**TASK PROMPT**:
Would you please return the lines of the entries below starting at the line that has "Source code" and ending at the line that has "- [**VMcore**](./core/iwasm/): A", both included, exactly as they are?

[Saved entries]
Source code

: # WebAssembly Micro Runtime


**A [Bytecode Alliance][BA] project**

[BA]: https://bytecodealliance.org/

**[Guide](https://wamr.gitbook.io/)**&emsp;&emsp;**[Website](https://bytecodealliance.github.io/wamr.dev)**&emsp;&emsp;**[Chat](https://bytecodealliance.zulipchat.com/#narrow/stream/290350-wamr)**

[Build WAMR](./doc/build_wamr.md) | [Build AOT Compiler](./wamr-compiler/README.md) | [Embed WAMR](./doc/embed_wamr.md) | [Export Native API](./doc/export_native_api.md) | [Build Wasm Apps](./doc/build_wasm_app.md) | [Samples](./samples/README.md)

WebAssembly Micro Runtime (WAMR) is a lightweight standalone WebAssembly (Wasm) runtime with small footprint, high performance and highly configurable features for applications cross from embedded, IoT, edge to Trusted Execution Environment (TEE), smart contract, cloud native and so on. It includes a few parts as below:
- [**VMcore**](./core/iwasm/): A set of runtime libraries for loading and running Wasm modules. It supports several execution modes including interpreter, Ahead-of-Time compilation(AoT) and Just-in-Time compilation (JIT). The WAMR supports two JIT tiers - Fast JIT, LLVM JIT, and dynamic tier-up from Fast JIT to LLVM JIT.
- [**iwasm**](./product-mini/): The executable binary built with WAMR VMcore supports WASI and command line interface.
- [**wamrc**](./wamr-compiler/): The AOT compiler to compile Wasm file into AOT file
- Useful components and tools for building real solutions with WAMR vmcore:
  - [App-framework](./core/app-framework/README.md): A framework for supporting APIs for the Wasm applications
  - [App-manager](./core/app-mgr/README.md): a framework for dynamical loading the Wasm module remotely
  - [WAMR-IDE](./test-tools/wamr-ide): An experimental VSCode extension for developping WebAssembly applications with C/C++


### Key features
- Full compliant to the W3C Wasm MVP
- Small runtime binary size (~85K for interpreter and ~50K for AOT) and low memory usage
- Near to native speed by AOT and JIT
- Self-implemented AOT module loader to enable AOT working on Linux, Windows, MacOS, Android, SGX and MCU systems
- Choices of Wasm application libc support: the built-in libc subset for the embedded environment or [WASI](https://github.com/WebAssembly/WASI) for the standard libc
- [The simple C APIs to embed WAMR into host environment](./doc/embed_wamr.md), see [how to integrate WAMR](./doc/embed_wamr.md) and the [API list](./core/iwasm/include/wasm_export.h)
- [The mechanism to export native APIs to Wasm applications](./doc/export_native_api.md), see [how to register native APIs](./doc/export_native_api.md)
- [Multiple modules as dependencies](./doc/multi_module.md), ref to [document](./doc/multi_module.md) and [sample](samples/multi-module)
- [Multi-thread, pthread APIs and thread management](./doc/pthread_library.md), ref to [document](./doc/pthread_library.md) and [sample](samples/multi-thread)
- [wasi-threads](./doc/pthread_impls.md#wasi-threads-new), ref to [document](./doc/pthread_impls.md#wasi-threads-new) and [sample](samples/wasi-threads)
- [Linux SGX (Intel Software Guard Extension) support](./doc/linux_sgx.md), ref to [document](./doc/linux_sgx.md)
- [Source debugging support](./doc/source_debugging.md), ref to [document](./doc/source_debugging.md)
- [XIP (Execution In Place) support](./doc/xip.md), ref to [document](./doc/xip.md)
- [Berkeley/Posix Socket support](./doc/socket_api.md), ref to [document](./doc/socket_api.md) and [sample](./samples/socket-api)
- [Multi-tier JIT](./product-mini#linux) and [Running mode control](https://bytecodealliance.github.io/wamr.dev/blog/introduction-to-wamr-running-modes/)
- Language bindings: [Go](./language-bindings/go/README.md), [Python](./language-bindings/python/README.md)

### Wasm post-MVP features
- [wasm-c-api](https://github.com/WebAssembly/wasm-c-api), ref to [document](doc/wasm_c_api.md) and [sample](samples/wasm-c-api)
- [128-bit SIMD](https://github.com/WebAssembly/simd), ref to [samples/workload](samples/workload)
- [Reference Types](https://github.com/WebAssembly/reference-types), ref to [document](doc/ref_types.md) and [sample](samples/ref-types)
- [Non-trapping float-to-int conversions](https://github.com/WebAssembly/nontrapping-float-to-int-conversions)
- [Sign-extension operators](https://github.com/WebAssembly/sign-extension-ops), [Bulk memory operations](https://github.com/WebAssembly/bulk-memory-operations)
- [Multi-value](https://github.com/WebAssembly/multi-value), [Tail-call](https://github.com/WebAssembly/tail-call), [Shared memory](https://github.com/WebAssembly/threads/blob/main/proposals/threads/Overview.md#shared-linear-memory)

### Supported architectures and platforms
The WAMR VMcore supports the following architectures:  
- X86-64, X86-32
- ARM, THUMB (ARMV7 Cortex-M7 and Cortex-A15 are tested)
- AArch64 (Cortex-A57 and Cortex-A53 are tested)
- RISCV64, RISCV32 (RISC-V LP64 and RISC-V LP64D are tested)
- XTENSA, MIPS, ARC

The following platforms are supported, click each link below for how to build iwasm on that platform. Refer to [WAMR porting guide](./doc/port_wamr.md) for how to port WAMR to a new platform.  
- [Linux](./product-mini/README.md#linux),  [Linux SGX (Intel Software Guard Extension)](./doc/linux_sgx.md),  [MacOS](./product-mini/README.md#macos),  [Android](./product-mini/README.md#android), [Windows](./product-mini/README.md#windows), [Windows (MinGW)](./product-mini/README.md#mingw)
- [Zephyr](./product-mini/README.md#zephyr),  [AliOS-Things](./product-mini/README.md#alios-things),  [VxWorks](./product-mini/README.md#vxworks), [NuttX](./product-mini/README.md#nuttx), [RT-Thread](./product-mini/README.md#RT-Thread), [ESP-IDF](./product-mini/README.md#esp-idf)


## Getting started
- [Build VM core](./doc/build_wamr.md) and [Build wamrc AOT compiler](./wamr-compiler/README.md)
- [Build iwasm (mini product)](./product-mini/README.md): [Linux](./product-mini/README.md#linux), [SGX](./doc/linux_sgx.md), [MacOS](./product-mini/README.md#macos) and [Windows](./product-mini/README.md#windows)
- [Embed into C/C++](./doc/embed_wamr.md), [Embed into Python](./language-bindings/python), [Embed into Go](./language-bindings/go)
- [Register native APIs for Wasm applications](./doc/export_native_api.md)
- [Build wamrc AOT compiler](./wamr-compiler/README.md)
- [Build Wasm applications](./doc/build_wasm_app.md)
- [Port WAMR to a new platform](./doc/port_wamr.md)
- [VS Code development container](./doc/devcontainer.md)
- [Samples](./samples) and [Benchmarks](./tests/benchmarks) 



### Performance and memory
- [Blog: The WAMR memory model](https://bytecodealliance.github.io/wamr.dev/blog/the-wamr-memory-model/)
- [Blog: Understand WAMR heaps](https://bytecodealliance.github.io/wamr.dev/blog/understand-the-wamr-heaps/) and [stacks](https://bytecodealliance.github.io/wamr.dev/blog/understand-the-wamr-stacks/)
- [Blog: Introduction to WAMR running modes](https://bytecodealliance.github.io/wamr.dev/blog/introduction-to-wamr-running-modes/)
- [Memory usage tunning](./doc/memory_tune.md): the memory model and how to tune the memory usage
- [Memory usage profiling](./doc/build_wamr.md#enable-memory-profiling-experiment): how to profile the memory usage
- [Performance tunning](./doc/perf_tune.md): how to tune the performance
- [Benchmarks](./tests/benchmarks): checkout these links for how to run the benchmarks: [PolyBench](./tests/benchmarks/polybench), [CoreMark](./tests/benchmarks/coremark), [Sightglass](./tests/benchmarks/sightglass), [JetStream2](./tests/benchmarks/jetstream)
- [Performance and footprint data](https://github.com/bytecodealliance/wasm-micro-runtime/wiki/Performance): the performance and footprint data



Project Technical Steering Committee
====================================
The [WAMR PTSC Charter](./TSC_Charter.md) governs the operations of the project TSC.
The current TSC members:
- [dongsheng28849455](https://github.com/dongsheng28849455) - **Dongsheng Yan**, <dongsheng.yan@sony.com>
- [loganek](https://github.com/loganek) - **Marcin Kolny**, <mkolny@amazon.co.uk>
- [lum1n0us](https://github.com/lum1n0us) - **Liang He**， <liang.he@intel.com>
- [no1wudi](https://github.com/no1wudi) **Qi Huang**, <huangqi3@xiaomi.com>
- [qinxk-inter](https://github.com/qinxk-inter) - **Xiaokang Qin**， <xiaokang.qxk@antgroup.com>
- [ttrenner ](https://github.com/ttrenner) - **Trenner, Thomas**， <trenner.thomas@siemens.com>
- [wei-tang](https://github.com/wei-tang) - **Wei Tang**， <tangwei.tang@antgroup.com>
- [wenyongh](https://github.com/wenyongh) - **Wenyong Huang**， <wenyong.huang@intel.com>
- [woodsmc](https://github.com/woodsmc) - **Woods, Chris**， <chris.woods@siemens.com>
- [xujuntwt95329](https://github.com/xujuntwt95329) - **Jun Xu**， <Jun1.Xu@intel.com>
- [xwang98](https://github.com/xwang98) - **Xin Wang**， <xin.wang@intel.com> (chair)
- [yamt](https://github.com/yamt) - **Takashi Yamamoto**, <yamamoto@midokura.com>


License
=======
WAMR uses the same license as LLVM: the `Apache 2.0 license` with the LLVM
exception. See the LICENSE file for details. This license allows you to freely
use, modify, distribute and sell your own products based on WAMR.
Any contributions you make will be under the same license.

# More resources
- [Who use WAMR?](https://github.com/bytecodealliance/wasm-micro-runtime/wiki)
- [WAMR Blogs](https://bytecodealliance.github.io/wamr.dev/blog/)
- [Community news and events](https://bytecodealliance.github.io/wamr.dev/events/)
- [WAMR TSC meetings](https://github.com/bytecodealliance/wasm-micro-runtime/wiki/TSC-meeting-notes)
* * *
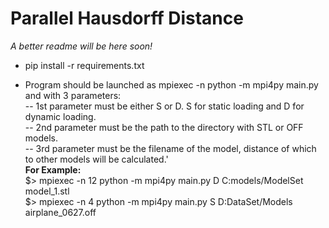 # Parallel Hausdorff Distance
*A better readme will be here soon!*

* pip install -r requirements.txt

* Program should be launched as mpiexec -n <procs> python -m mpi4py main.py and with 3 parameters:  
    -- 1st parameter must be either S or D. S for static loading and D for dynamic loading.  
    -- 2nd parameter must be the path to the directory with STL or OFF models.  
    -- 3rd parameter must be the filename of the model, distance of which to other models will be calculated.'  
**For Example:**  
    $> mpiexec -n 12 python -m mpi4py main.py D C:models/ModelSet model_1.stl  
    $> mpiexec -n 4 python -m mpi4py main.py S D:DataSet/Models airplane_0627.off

**TASK RESPONSE**:
Source code

: # WebAssembly Micro Runtime


**A [Bytecode Alliance][BA] project**

[BA]: https://bytecodealliance.org/

**[Guide](https://wamr.gitbook.io/)**&emsp;&emsp;**[Website](https://bytecodealliance.github.io/wamr.dev)**&emsp;&emsp;**[Chat](https://bytecodealliance.zulipchat.com/#narrow/stream/290350-wamr)**

[Build WAMR](./doc/build_wamr.md) | [Build AOT Compiler](./wamr-compiler/README.md) | [Embed WAMR](./doc/embed_wamr.md) | [Export Native API](./doc/export_native_api.md) | [Build Wasm Apps](./doc/build_wasm_app.md) | [Samples](./samples/README.md)

WebAssembly Micro Runtime (WAMR) is a lightweight standalone WebAssembly (Wasm) runtime with small footprint, high performance and highly configurable features for applications cross from embedded, IoT, edge to Trusted Execution Environment (TEE), smart contract, cloud native and so on. It includes a few parts as below:
- [**VMcore**](./core/iwasm/): A set of runtime libraries for loading and running Wasm modules. It supports several execution modes including interpreter, Ahead-of-Time compilation(AoT) and Just-in-Time compilation (JIT). The WAMR supports two JIT tiers - Fast JIT, LLVM JIT, and dynamic tier-up from Fast JIT to LLVM JIT.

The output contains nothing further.